▸ Problem to solve:
Retype every line of the data below, starting with the first and ending with the line that contains "- **Wiki**: See the documentation on the", but leave out the pictures.

(Beginning of The data)

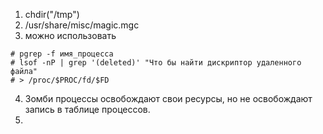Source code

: 1. chdir("/tmp")
2. /usr/share/misc/magic.mgc
3. можно использовать
```
# pgrep -f имя_процесса
# lsof -nP | grep '(deleted)' "Что бы найти дискриптор удаленного файла"  
# > /proc/$PROC/fd/$FD
```
4. Зомби процессы освобождают свои ресурсы, но не освобождают запись в таблице процессов.
5. 
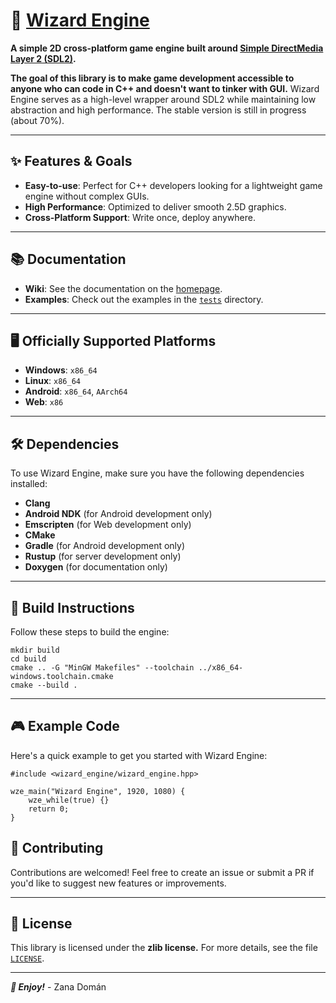 # 🧙 [Wizard Engine](https://github.com/zanadoman/wizard_engine)

**A simple 2D cross-platform game engine built around [Simple DirectMedia Layer
2 (SDL2)](https://www.libsdl.org/).**

**The goal of this library is to make game development accessible to anyone who
can code in C++ and doesn't want to tinker with GUI.** Wizard Engine serves as a
high-level wrapper around SDL2 while maintaining low abstraction and high
performance. The stable version is still in progress (about 70%).

---

## ✨ Features & Goals

- **Easy-to-use**: Perfect for C++ developers looking for a lightweight game
  engine without complex GUIs.
- **High Performance**: Optimized to deliver smooth 2.5D graphics.
- **Cross-Platform Support**: Write once, deploy anywhere.

---

## 📚 Documentation

- **Wiki**: See the documentation on the
  [homepage](https://zanadoman.github.io/wizard_engine/).
- **Examples**: Check out the examples in the
  [`tests`](https://github.com/zanadoman/wizard_engine/tree/main/tests)
  directory.

---

## 🖥️ Officially Supported Platforms

- **Windows**: `x86_64`
- **Linux**: `x86_64`
- **Android**: `x86_64`, `AArch64`
- **Web**: `x86`

---

## 🛠️ Dependencies

To use Wizard Engine, make sure you have the following dependencies installed:

- **Clang**
- **Android NDK** (for Android development only)
- **Emscripten** (for Web development only)
- **CMake**
- **Gradle** (for Android development only)
- **Rustup** (for server development only)
- **Doxygen** (for documentation only)

---

## 🔧 Build Instructions

Follow these steps to build the engine:

```
mkdir build
cd build
cmake .. -G "MinGW Makefiles" --toolchain ../x86_64-windows.toolchain.cmake
cmake --build .
```

---

## 🎮 Example Code

Here's a quick example to get you started with Wizard Engine:

```
#include <wizard_engine/wizard_engine.hpp>

wze_main("Wizard Engine", 1920, 1080) {
    wze_while(true) {}
    return 0;
}
```

## 🤝 Contributing

Contributions are welcomed! Feel free to create an issue or submit a PR if you'd
like to suggest new features or improvements.

---

## 📜 License

This library is licensed under the **zlib license.** For more details, see the
file [`LICENSE`](https://github.com/zanadoman/wizard_engine/blob/main/LICENSE).

---

***🚀 Enjoy!*** - Zana Domán
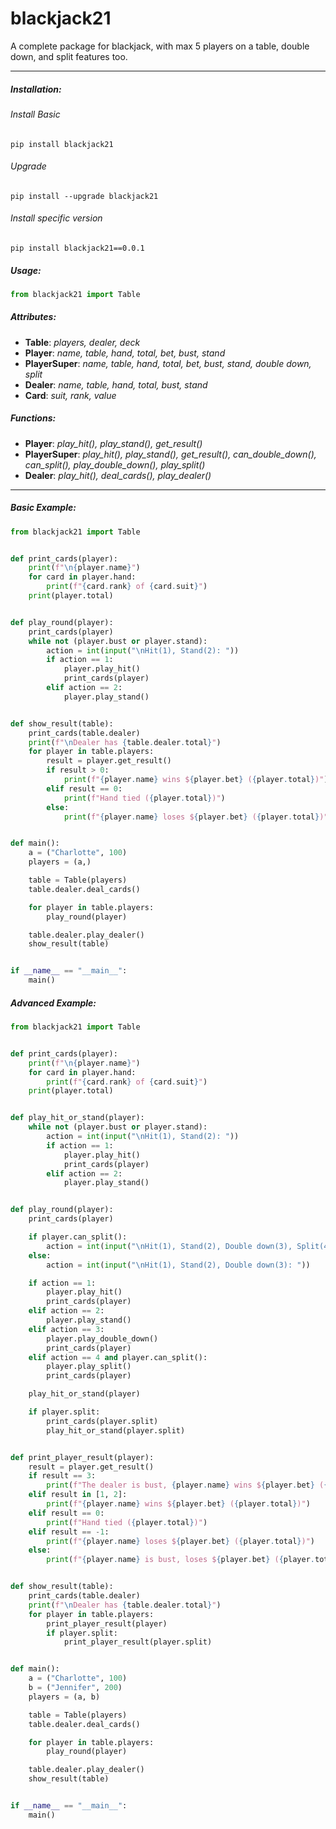 # blackjack21

A complete package for blackjack, with max 5 players on a table, double down, and split features too.
***

##### Installation:

###### Install Basic

```pycon
pip install blackjack21
```

###### Upgrade

```pycon
pip install --upgrade blackjack21
```

###### Install specific version

```pycon
pip install blackjack21==0.0.1
```

##### Usage:

```py
from blackjack21 import Table
``` 

##### Attributes:

- **Table**: *players, dealer, deck*
- **Player**: *name, table, hand, total, bet, bust, stand*
- **PlayerSuper**: *name, table, hand, total, bet, bust, stand, double down, split*
- **Dealer**: *name, table, hand, total, bust, stand*
- **Card**: *suit, rank, value*

##### Functions:

- **Player**: *play_hit(), play_stand(), get_result()*
- **PlayerSuper**: *play_hit(), play_stand(), get_result(), can_double_down(), can_split(), play_double_down(),
  play_split()*
- **Dealer**: *play_hit(), deal_cards(), play_dealer()*
***

##### Basic Example:

```py
from blackjack21 import Table


def print_cards(player):
    print(f"\n{player.name}")
    for card in player.hand:
        print(f"{card.rank} of {card.suit}")
    print(player.total)


def play_round(player):
    print_cards(player)
    while not (player.bust or player.stand):
        action = int(input("\nHit(1), Stand(2): "))
        if action == 1:
            player.play_hit()
            print_cards(player)
        elif action == 2:
            player.play_stand()


def show_result(table):
    print_cards(table.dealer)
    print(f"\nDealer has {table.dealer.total}")
    for player in table.players:
        result = player.get_result()
        if result > 0:
            print(f"{player.name} wins ${player.bet} ({player.total})")
        elif result == 0:
            print(f"Hand tied ({player.total})")
        else:
            print(f"{player.name} loses ${player.bet} ({player.total})")


def main():
    a = ("Charlotte", 100)
    players = (a,)

    table = Table(players)
    table.dealer.deal_cards()

    for player in table.players:
        play_round(player)

    table.dealer.play_dealer()
    show_result(table)


if __name__ == "__main__":
    main()

```

##### Advanced Example:

```py
from blackjack21 import Table


def print_cards(player):
    print(f"\n{player.name}")
    for card in player.hand:
        print(f"{card.rank} of {card.suit}")
    print(player.total)


def play_hit_or_stand(player):
    while not (player.bust or player.stand):
        action = int(input("\nHit(1), Stand(2): "))
        if action == 1:
            player.play_hit()
            print_cards(player)
        elif action == 2:
            player.play_stand()


def play_round(player):
    print_cards(player)

    if player.can_split():
        action = int(input("\nHit(1), Stand(2), Double down(3), Split(4): "))
    else:
        action = int(input("\nHit(1), Stand(2), Double down(3): "))

    if action == 1:
        player.play_hit()
        print_cards(player)
    elif action == 2:
        player.play_stand()
    elif action == 3:
        player.play_double_down()
        print_cards(player)
    elif action == 4 and player.can_split():
        player.play_split()
        print_cards(player)

    play_hit_or_stand(player)

    if player.split:
        print_cards(player.split)
        play_hit_or_stand(player.split)


def print_player_result(player):
    result = player.get_result()
    if result == 3:
        print(f"The dealer is bust, {player.name} wins ${player.bet} ({player.total})")
    elif result in [1, 2]:
        print(f"{player.name} wins ${player.bet} ({player.total})")
    elif result == 0:
        print(f"Hand tied ({player.total})")
    elif result == -1:
        print(f"{player.name} loses ${player.bet} ({player.total})")
    else:
        print(f"{player.name} is bust, loses ${player.bet} ({player.total})")


def show_result(table):
    print_cards(table.dealer)
    print(f"\nDealer has {table.dealer.total}")
    for player in table.players:
        print_player_result(player)
        if player.split:
            print_player_result(player.split)


def main():
    a = ("Charlotte", 100)
    b = ("Jennifer", 200)
    players = (a, b)

    table = Table(players)
    table.dealer.deal_cards()

    for player in table.players:
        play_round(player)

    table.dealer.play_dealer()
    show_result(table)


if __name__ == "__main__":
    main()

```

(End of The data)

▸ Written solution:
Source code

: 1. chdir("/tmp")
2. /usr/share/misc/magic.mgc
3. можно использовать
```
# pgrep -f имя_процесса
# lsof -nP | grep '(deleted)' "Что бы найти дискриптор удаленного файла"  
# > /proc/$PROC/fd/$FD
```
4. Зомби процессы освобождают свои ресурсы, но не освобождают запись в таблице процессов.
5. 
 # 🧙 [Wizard Engine](https://github.com/zanadoman/wizard_engine)

**A simple 2D cross-platform game engine built around [Simple DirectMedia Layer
2 (SDL2)](https://www.libsdl.org/).**

**The goal of this library is to make game development accessible to anyone who
can code in C++ and doesn't want to tinker with GUI.** Wizard Engine serves as a
high-level wrapper around SDL2 while maintaining low abstraction and high
performance. The stable version is still in progress (about 70%).

---

## ✨ Features & Goals

- **Easy-to-use**: Perfect for C++ developers looking for a lightweight game
  engine without complex GUIs.
- **High Performance**: Optimized to deliver smooth 2.5D graphics.
- **Cross-Platform Support**: Write once, deploy anywhere.

---

## 📚 Documentation

- **Wiki**: See the documentation on the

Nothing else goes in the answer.